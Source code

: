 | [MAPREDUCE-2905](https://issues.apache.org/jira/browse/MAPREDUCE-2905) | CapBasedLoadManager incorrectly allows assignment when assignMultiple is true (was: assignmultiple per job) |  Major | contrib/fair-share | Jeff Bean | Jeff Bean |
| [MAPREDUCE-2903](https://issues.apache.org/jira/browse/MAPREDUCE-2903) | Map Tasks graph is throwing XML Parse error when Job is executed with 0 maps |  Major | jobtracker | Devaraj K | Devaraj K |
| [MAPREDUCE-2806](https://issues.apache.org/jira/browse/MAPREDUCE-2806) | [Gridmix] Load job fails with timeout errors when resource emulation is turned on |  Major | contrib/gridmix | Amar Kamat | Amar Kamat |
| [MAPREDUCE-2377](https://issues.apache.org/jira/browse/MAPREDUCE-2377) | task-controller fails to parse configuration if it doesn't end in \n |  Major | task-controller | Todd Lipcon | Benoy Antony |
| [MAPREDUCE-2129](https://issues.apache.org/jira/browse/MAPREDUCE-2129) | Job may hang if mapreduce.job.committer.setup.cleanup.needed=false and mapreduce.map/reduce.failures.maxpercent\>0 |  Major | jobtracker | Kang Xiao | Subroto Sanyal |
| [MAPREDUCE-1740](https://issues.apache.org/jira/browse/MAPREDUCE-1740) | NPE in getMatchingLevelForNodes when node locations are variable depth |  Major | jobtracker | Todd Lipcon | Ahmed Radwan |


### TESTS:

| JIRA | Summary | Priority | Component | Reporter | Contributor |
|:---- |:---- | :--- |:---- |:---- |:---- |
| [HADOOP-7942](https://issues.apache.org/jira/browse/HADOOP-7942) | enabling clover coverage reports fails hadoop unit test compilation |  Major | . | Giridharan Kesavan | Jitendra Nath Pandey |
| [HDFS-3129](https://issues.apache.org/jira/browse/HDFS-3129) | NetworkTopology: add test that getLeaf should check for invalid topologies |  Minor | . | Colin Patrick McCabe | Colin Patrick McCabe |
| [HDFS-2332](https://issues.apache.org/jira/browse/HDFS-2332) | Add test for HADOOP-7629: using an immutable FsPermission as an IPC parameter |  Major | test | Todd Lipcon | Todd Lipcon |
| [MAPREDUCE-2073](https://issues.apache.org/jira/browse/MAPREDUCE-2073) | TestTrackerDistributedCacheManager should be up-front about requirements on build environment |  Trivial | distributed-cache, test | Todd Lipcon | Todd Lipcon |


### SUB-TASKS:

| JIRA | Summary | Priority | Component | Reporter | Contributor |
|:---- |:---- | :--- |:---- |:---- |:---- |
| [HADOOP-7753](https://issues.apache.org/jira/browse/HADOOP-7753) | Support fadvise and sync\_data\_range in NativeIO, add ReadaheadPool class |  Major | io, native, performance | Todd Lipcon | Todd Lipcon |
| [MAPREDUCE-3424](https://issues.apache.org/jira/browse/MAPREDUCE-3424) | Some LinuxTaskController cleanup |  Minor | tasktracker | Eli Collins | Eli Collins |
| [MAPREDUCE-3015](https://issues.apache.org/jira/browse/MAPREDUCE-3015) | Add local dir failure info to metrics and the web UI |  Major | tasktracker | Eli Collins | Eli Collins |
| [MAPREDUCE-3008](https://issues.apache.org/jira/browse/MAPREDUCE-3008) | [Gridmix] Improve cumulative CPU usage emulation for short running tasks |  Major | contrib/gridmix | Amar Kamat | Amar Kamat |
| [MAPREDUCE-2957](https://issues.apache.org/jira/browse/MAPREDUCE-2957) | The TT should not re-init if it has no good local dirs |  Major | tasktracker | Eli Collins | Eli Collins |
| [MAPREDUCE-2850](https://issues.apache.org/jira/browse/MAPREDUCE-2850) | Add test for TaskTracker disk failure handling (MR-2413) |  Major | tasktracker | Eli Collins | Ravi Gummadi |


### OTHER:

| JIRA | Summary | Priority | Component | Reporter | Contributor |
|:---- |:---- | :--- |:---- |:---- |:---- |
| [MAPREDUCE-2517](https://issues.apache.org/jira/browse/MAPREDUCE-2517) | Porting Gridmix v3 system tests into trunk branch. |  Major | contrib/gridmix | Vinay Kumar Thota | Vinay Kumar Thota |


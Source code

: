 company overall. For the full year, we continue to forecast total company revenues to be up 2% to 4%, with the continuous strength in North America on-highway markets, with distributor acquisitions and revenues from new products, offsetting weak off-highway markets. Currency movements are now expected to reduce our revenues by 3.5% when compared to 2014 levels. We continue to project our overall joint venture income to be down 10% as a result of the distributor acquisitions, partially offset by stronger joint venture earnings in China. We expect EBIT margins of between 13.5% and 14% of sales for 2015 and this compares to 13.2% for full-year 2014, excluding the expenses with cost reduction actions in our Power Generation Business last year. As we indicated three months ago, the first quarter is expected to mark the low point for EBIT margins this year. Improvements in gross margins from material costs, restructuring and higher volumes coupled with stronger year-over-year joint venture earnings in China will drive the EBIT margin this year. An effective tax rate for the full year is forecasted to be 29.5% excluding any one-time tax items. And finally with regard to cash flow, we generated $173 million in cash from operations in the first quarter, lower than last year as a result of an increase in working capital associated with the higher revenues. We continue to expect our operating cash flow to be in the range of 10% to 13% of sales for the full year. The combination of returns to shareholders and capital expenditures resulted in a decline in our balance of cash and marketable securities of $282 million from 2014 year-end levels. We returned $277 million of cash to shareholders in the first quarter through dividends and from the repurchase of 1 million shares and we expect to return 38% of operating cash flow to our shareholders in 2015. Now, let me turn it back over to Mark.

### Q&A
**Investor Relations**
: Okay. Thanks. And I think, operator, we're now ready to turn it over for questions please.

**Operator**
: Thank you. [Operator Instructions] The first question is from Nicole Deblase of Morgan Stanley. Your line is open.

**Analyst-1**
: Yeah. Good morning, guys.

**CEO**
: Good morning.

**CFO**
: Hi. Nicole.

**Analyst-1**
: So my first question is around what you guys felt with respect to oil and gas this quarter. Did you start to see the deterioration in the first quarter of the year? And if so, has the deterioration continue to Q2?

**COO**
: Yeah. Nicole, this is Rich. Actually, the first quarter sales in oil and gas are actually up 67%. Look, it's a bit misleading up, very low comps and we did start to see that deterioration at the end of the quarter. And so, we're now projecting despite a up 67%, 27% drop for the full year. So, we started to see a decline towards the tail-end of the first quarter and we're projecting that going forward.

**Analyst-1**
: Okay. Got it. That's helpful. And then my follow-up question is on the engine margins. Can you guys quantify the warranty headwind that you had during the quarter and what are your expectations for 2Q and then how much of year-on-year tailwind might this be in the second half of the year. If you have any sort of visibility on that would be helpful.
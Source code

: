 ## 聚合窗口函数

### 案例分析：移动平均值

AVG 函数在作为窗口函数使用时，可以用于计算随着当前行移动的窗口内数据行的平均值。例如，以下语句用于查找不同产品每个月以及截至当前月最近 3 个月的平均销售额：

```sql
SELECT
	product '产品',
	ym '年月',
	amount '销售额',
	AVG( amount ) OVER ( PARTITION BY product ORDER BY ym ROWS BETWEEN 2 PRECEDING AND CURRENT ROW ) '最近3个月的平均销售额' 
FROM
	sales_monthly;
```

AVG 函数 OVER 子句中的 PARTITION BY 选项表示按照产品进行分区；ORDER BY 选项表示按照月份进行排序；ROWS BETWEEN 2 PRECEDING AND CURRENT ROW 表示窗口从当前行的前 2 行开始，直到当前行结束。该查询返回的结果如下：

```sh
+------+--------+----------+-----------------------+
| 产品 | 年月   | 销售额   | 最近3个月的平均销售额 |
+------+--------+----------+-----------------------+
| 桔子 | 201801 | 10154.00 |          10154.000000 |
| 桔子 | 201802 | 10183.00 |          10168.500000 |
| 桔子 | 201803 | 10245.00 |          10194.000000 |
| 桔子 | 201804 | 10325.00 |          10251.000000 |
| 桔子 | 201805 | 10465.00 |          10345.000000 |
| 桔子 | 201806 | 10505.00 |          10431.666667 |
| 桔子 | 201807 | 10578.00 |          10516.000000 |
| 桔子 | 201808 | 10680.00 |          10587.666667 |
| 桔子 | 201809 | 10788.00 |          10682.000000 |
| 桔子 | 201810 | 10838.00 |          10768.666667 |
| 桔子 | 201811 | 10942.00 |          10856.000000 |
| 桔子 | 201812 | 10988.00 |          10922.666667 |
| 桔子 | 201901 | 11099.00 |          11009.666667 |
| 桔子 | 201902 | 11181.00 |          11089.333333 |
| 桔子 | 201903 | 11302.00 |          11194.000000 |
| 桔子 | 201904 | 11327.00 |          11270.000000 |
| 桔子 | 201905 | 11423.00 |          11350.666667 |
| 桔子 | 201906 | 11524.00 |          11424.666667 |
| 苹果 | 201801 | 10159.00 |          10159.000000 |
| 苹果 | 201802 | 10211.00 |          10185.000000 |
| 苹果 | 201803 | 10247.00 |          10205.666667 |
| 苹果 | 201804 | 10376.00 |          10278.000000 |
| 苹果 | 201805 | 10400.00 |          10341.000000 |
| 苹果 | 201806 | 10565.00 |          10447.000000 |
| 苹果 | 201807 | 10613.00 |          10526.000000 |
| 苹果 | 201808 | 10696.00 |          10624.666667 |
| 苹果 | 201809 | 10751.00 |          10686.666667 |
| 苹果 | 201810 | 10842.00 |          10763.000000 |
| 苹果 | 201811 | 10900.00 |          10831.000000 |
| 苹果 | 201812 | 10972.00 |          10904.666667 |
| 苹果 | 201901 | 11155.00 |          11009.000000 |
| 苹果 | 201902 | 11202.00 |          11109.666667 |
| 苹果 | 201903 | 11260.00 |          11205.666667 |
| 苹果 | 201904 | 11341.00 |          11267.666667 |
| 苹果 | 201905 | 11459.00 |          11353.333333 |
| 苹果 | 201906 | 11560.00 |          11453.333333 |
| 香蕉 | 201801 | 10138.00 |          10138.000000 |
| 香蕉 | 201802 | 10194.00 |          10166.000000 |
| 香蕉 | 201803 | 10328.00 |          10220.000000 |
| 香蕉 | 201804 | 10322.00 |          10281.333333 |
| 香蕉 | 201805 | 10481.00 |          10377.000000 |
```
====
** What you need to do **
Only an exact copy of the lines from the beginning of the listing through the line with "Bean | Jeff Bean |", both included, belongs in the answer.

** Task result **
Source code

: | [MAPREDUCE-2905](https://issues.apache.org/jira/browse/MAPREDUCE-2905) | CapBasedLoadManager incorrectly allows assignment when assignMultiple is true (was: assignmultiple per job) |  Major | contrib/fair-share | Jeff Bean | Jeff Bean |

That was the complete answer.